Erdogan ist auf Konfrontationskurs
Sehr harmonisch wäre ein intensiver Meinungstausch zwischen Erdogan und Obama derzeit ohnehin nicht. Erdogan wirft den USA vor, mit der Unterstützung für die Kurden in Syrien einer Terrorgruppe zu helfen. Am Dienstag kritisierte er zudem die Festnahme des türkisch-iranischen Geschäftsmannes Riza Zarrab wegen Geldwäsche: Zarrab war eine Schlüsselfigur in dem Korruptionsskandal, der Erdogan vor zwei Jahren in Bedrängnis brachte. Nun sagte der türkische Präsident, die amerikanische Justiz solle sich lieber seinen Erzfeind, den in den USA lebenden islamischen Prediger Fethullah Gülen, vorknöpfen.

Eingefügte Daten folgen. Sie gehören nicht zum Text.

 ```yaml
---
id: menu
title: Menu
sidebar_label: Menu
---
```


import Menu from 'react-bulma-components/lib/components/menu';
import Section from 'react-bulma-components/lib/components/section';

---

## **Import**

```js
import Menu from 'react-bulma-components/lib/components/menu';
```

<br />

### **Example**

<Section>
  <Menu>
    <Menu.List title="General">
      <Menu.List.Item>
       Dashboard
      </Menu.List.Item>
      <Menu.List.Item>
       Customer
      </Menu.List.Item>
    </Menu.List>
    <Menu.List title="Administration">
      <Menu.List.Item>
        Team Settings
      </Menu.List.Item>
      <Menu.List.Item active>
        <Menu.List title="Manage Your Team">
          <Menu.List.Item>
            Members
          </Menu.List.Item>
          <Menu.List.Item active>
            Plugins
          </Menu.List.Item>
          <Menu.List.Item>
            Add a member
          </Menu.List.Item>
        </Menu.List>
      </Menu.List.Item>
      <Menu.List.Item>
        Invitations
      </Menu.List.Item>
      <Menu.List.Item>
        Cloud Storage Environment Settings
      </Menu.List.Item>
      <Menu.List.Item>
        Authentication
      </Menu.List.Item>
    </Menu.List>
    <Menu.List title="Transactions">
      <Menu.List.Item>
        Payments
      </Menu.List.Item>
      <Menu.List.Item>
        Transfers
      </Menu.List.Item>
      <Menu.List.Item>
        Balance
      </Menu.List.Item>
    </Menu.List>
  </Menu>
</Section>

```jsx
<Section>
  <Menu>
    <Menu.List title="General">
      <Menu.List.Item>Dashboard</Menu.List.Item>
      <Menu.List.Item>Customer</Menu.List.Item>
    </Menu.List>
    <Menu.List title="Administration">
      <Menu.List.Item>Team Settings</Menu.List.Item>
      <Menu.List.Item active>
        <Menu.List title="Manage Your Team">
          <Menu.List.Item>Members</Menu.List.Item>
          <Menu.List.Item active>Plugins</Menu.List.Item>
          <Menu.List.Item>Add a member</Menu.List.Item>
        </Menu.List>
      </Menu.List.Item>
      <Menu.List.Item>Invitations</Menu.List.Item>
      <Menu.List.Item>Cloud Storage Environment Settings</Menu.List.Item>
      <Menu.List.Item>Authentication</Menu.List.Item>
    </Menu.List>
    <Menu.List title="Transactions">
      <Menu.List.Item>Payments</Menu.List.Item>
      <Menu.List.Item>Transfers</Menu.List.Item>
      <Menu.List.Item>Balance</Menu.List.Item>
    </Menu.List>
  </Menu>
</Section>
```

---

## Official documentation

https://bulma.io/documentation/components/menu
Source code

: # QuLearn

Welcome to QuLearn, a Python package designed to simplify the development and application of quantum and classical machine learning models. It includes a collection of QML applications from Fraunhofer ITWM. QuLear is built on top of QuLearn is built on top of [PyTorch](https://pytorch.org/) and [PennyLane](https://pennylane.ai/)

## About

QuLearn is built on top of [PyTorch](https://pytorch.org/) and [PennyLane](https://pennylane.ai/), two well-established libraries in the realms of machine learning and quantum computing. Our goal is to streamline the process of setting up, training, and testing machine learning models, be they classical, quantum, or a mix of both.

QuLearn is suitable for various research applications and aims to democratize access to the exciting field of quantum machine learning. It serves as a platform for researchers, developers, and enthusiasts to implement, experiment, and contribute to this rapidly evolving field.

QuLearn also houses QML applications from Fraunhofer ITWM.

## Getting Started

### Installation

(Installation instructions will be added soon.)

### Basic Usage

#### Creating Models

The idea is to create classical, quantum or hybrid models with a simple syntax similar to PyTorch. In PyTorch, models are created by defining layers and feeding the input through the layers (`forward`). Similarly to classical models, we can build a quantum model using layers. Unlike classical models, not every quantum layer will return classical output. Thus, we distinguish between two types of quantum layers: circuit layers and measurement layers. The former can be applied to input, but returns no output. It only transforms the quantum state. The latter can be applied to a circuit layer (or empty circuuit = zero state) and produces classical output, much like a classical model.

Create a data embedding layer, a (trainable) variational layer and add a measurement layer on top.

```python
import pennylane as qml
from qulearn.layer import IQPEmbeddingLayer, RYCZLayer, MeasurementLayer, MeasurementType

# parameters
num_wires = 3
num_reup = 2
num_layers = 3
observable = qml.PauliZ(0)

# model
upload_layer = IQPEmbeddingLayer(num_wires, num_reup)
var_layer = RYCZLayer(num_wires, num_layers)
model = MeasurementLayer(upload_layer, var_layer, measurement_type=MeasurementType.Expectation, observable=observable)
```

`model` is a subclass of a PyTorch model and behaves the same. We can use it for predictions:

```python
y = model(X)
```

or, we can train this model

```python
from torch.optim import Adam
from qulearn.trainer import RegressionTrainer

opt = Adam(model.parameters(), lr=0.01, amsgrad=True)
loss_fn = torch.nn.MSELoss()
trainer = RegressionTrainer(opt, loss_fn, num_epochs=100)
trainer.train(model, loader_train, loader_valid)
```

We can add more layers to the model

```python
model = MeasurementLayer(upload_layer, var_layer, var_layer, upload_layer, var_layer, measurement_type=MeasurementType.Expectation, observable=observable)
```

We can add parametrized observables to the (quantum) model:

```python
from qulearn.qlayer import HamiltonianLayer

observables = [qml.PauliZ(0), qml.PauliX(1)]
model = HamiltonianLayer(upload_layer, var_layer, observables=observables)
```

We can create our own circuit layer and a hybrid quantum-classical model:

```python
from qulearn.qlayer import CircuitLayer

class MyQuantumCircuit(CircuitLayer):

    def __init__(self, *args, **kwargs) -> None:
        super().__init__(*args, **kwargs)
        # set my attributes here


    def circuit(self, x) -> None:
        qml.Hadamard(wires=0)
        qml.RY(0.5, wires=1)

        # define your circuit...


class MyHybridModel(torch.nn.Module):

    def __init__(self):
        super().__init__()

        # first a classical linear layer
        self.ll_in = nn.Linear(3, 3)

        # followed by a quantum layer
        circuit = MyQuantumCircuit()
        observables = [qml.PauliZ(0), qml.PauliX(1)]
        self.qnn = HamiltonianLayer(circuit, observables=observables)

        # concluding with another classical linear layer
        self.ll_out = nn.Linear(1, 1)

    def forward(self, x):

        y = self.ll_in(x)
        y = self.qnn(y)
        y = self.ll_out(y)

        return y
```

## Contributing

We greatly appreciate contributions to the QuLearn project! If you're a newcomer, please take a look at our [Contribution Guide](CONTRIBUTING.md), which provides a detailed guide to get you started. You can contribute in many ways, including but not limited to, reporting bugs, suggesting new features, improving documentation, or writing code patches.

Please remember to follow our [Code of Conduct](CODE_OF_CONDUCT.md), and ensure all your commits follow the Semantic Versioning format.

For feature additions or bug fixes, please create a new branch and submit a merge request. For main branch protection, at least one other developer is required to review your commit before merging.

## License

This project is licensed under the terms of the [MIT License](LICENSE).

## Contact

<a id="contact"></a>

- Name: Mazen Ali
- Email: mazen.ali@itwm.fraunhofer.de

In den vergangenen Tagen hatte Erdogan gegen amerikanische und europäische Diplomaten gewettert, die an der Eröffnung des Strafprozesses gegen die regierungskritischen Journalisten Can Dündar und Erdem Gül in Istanbul teilgenommen hatten. Die US-Regierung wies die Kritik scharf zurück. Die Prozessbeobachtung sei ganz klar im Rahmen des Auftrages von Diplomaten, sagte der Sprecher des US-Außenamtes, John Kirby. „Das war nicht das erste Mal, und es wird verdammt sicher auch nicht das letzte Mal gewesen sein, dass wir einen solchen Prozess beobachten.“
Jetzt lege sich Erdogan auch noch mit westlichen Diplomaten an, schrieb der Politologe Fethi Acikel auf Twitter. Die Türkei gerate jeden Tag mehr in die Isolation. Mit Russland liegt die Türkei schon seit Monaten im Streit, mit den meisten Nachbarn ebenso.

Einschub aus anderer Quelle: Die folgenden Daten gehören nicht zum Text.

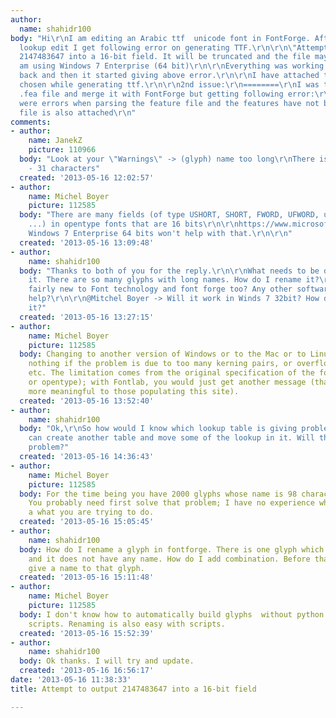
 ```yaml
---
author:
  name: shahidr100
body: "Hi\r\nI am editing an Arabic ttf  unicode font in FontForge. After doing some
  lookup edit I get following error on generating TTF.\r\n\r\n\"Attempt to output
  2147483647 into a 16-bit field. It will be truncated and the file may not be useful.\"\r\nI
  am using Windows 7 Enterprise (64 bit)\r\n\r\nEverything was working fine an hour
  back and then it started giving above error.\r\n\r\nI have attached the options
  chosen while generating ttf.\r\n\r\n2nd issue:\r\n========\r\nI was trying to edit
  .fea file and merge it with FontForge but getting following error:\r\n\r\nThere
  were errors when parsing the feature file and the features have not been applied\r\n\r\nFeature
  file is also attached\r\n"
comments:
- author:
    name: JanekZ
    picture: 110966
  body: "Look at your \"Warnings\" -> (glyph) name too long\r\nThere is the limit
    - 31 characters"
  created: '2013-05-16 12:02:57'
- author:
    name: Michel Boyer
    picture: 112585
  body: "There are many fields (of type USHORT, SHORT, FWORD, UFWORD, uint16, offset
    ...) in opentype fonts that are 16 bits\r\n\r\nhttps://www.microsoft.com/typography/otspec/otff.htm\r\n\r\nYour
    Windows 7 Enterprise 64 bits won't help with that.\r\n\r\n"
  created: '2013-05-16 13:09:48'
- author:
    name: shahidr100
  body: "Thanks to both of you for the reply.\r\n\r\nWhat needs to be done to resolve
    it. There are so many glyphs with long names. How do I rename it?\r\n\r\nI am
    fairly new to Font technology and font forge too? Any other software which will
    help?\r\n\r\n@Mitchel Boyer -> Will it work in Winds 7 32bit? How do I resolve
    it?"
  created: '2013-05-16 13:27:15'
- author:
    name: Michel Boyer
    picture: 112585
  body: Changing to another version of Windows or to the Mac or to Linux will change
    nothing if the problem is due to too many kerning pairs, or overflowing tables
    etc. The limitation comes from the original specification of the font files (truetype
    or opentype); with Fontlab, you would just get another message (that might be
    more meaningful to those populating this site).
  created: '2013-05-16 13:52:40'
- author:
    name: shahidr100
  body: "Ok,\r\nSo how would I know which lookup table is giving problem so that I
    can create another table and move some of the lookup in it. Will that solve the
    problem?"
  created: '2013-05-16 14:36:43'
- author:
    name: Michel Boyer
    picture: 112585
  body: For the time being you have 2000 glyphs whose name is 98 characters long.
    You probably need first solve that problem; I have no experience whatsoever with
    a what you are trying to do.
  created: '2013-05-16 15:05:45'
- author:
    name: shahidr100
  body: How do I rename a glyph in fontforge. There is one glyph which show no combination
    and it does not have any name. How do I add combination. Before that I have to
    give a name to that glyph.
  created: '2013-05-16 15:11:48'
- author:
    name: Michel Boyer
    picture: 112585
  body: I don't know how to automatically build glyphs  without python and fontforge
    scripts. Renaming is also easy with scripts.
  created: '2013-05-16 15:52:39'
- author:
    name: shahidr100
  body: Ok thanks. I will try and update.
  created: '2013-05-16 16:56:17'
date: '2013-05-16 11:38:33'
title: Attempt to output 2147483647 into a 16-bit field

---
```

Unterdessen wandte sich die Erdogan-Regierung dem deutschen Botschafter in Ankara, Martin Erdmann, zu. Erdmann wurde ins Außenamt zitiert, weil ein Liedchen mit dem Titel „Erdowi, Erdowo, Erdogan“ der NDR-Sendung „extra 3“ in der türkischen Hauptstadt nicht besonders gut ankam. Anders als die amerikanische Regierung schwieg die Bundesregierung in Berlin zunächst. Die Linken-Politikerin Sevim Dagdelen warf der Merkel-Regierung vor, aus Rücksicht auf die türkische Kooperation in der Flüchtlingsfrage vor Ankara zu kuschen.
Doch auch Kritik aus Berlin würde bei Erdogan wohl kaum ein Umdenken bewirken. Das Grundproblem sei, dass die Sichtweise Erdogans und seiner Regierungspartei AKP inzwischen nichts mehr mit dem zu tun habe, was der Rest der Welt sehe, schrieb der Kolumnist Orhan Kemal Cengiz in der regierungskritischen Zeitung „Özgür Düsünce“. Die Welt sehe in der Türkei eingesperrte Journalisten und Druck auf die Medien – die AKP sehe in der Türkei die freieste Presse der Welt.

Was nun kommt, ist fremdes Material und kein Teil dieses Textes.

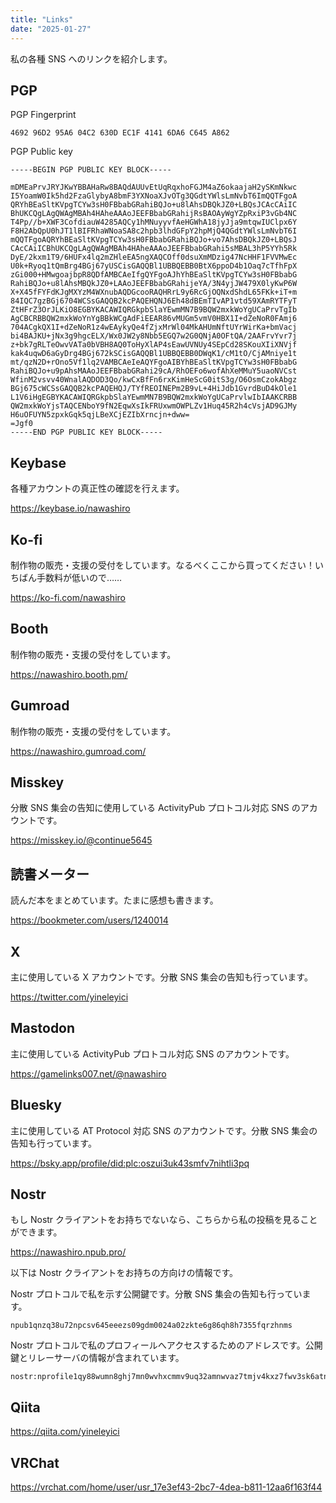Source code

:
 ```yaml
---
title: "Links"
date: "2025-01-27"
---
```


私の各種 SNS へのリンクを紹介します。

## PGP

PGP Fingerprint

```
4692 96D2 95A6 04C2 630D EC1F 4141 6DA6 C645 A862
```

PGP Public key

```
-----BEGIN PGP PUBLIC KEY BLOCK-----

mDMEaPrvJRYJKwYBBAHaRw8BAQdAUUvEtUqRqxhoFGJM4aZ6okaajaH2ySKmNkwc
I5YoamW0Ik5hd2FzaGlybyA8bmF3YXNoaXJvOTg3QGdtYWlsLmNvbT6ImQQTFgoA
QRYhBEaSltKVpgTCYw3sH0FBbabGRahiBQJo+u8lAhsDBQkJZ0+LBQsJCAcCAiIC
BhUKCQgLAgQWAgMBAh4HAheAAAoJEEFBbabGRahijRsBAOAyWgYZpRxiP3vGb4NC
T4Pp//b+XWF3CofdiauW4285AQCy1hMNuyyvfAeHGWhA18jyJja9mtqwIUClpx6Y
F8H2AbQpU0hJT1lBIFRhaWNoaSA8c2hpb3lhdGFpY2hpMjQ4QGdtYWlsLmNvbT6I
mQQTFgoAQRYhBEaSltKVpgTCYw3sH0FBbabGRahiBQJo+vo7AhsDBQkJZ0+LBQsJ
CAcCAiICBhUKCQgLAgQWAgMBAh4HAheAAAoJEEFBbabGRahi5sMBAL3hP5YYh5Rk
DyE/2kxm1T9/6HUFx4lq2mZHleEA5ngXAQCOff0dsuXmMDzig47NcHHF1FVVMwEc
U0k+Ryoq1tQmBrg4BGj67yUSCisGAQQBl1UBBQEBB0BtX6ppoD4b1Oaq7cTfhFpX
zGi000+HMwgoajbpR8QDfAMBCAeIfgQYFgoAJhYhBEaSltKVpgTCYw3sH0FBbabG
RahiBQJo+u8lAhsMBQkJZ0+LAAoJEEFBbabGRahijeYA/3N4yjJW479X0lyKwP6W
X+X45fFYFdKJgMXYzM4WXnubAQDGcooRAQHRrL9y6RcGjOQNxdShdL65FKk+iT+m
84IQC7gzBGj6704WCSsGAQQB2kcPAQEHQNJ6Eh48dBEmTIvAP1vtd59XAmRYTFyT
ZtHFrZ3OrJLKiO8EGBYKACAWIQRGkpbSlaYEwmMN7B9BQW2mxkWoYgUCaPrvTgIb
AgCBCRBBQW2mxkWoYnYgBBkWCgAdFiEEAR86vMUGm5vmV0HBX1I+dZeNoR0FAmj6
704ACgkQX1I+dZeNoR1z4wEAykyQe4fZjxMrWl04MkAHUmNftUYrWirKa+bmVacj
bi4BAJKU+jNx3g9hgcELX/Wx0JW2y8Nbb5EGQ7w2G0QNjA0OFtQA/2AAFrvYvr7j
z+bk7gRLTeOwvVATa0bVBH8AQ0ToHyXlAP4sEawUVNUy4SEpCd28SKouXIiXNVjf
kak4uqwD6aGyDrg4BGj672kSCisGAQQBl1UBBQEBB0DWqK1/cM1tO/CjAMniye1t
mt/qzN2D+rOno5Vf1lq2VAMBCAeIeAQYFgoAIBYhBEaSltKVpgTCYw3sH0FBbabG
RahiBQJo+u9pAhsMAAoJEEFBbabGRahi29cA/RhOEFo6wofAhXeMMuY5uaoNVCst
WfinM2vsvv40WnalAQDOD3Qo/kwCxBfFn6rxKimHeScG0itS3g/O6OsmCzokAbgz
BGj675cWCSsGAQQB2kcPAQEHQJ/TYfREOINEPm2B9vL+4HiJdb1GvrdBuD4kOle1
L1V6iHgEGBYKACAWIQRGkpbSlaYEwmMN7B9BQW2mxkWoYgUCaPrvlwIbIAAKCRBB
QW2mxkWoYjsTAQCENboY9fN2EqwXsIkFRUxwmOWPLZv1Huq45R2h4cVsjAD9GJMy
H6uOFUYN5zpxkGqk5qjLBeXCjEZIbXrncjn+dww=
=Jgf0
-----END PGP PUBLIC KEY BLOCK-----
```

## Keybase

各種アカウントの真正性の確認を行えます。

https://keybase.io/nawashiro

## Ko-fi

制作物の販売・支援の受付をしています。なるべくここから買ってください！いちばん手数料が低いので……

https://ko-fi.com/nawashiro

## Booth

制作物の販売・支援の受付をしています。

https://nawashiro.booth.pm/

## Gumroad

制作物の販売・支援の受付をしています。

https://nawashiro.gumroad.com/

## Misskey

分散 SNS 集会の告知に使用している ActivityPub プロトコル対応 SNS のアカウントです。

https://misskey.io/@continue5645

## 読書メーター

読んだ本をまとめています。たまに感想も書きます。

https://bookmeter.com/users/1240014

## X

主に使用している X アカウントです。分散 SNS 集会の告知も行っています。

https://twitter.com/yineleyici

## Mastodon

主に使用している ActivityPub プロトコル対応 SNS のアカウントです。

https://gamelinks007.net/@nawashiro

## Bluesky

主に使用している AT Protocol 対応 SNS のアカウントです。分散 SNS 集会の告知も行っています。

https://bsky.app/profile/did:plc:oszui3uk43smfv7nihtli3pq

## Nostr

もし Nostr クライアントをお持ちでないなら、こちらから私の投稿を見ることができます。

https://nawashiro.npub.pro/

以下は Nostr クライアントをお持ちの方向けの情報です。

Nostr プロトコルで私を示す公開鍵です。分散 SNS 集会の告知も行っています。

```
npub1qnzq38u72npcsv645eeezs09gdm0024a02zkte6g86qh8h7355fqrzhnms
```

Nostr プロトコルで私のプロフィールへアクセスするためのアドレスです。公開鍵とリレーサーバの情報が含まれています。

```
nostr:nprofile1qy88wumn8ghj7mn0wvhxcmmv9uq32amnwvaz7tmjv4kxz7fwv3sk6atn9e5k7tcpramhxue69uhkummnw3ez6un9d3shjtnwda4k7arpwfhjucm0d5hszxthwden5te0dehhxarj9enx2erfwejhyum99e48qtcppemhxue69uhhjctzw5hx6ef0qyshwumn8ghj7un9d3shjtt2wqhxummnw3ezuamfwfjkgmn9wshx5up0qyv8wumn8ghj7mn0wd68ytngdak8jcn9vyhxxmmd9uqzqpxypz0eu4xr3qe4tfnnj9q72smk774t6759vhn5s05pw00arfgju8fxry
```

## Qiita

https://qiita.com/yineleyici

## VRChat

https://vrchat.com/home/user/usr_17e3ef43-2bc7-4dea-b811-12aa6f163f44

Eckpunkt der Erdogan’schen Weltsicht ist die Überzeugung, dass sich die Türkei anschickt, eine wichtige Rolle auf der internationalen Bühne einzunehmen, was auf den Widerstand anderer Akteure trifft. Die angeblichen Verschwörer haben Erdogan persönlich ins Visier genommen, sind die Anhänger des Präsidenten überzeugt: „Sie wissen sehr gut, dass die Widerstandskraft der Türkei erlahmen wird, wenn sie Tayyip Erdogan schwächen können“, schrieb Yavuz Selim Kiran, ein Berater des türkischen Außenministeriums, in der regierungsnahen Zeitung „Yeni Safak“. Selbst ein nicht einmal zwei Minuten langer Satire-Song im NDR ist aus dieser Sicht ein gezielter Angriff.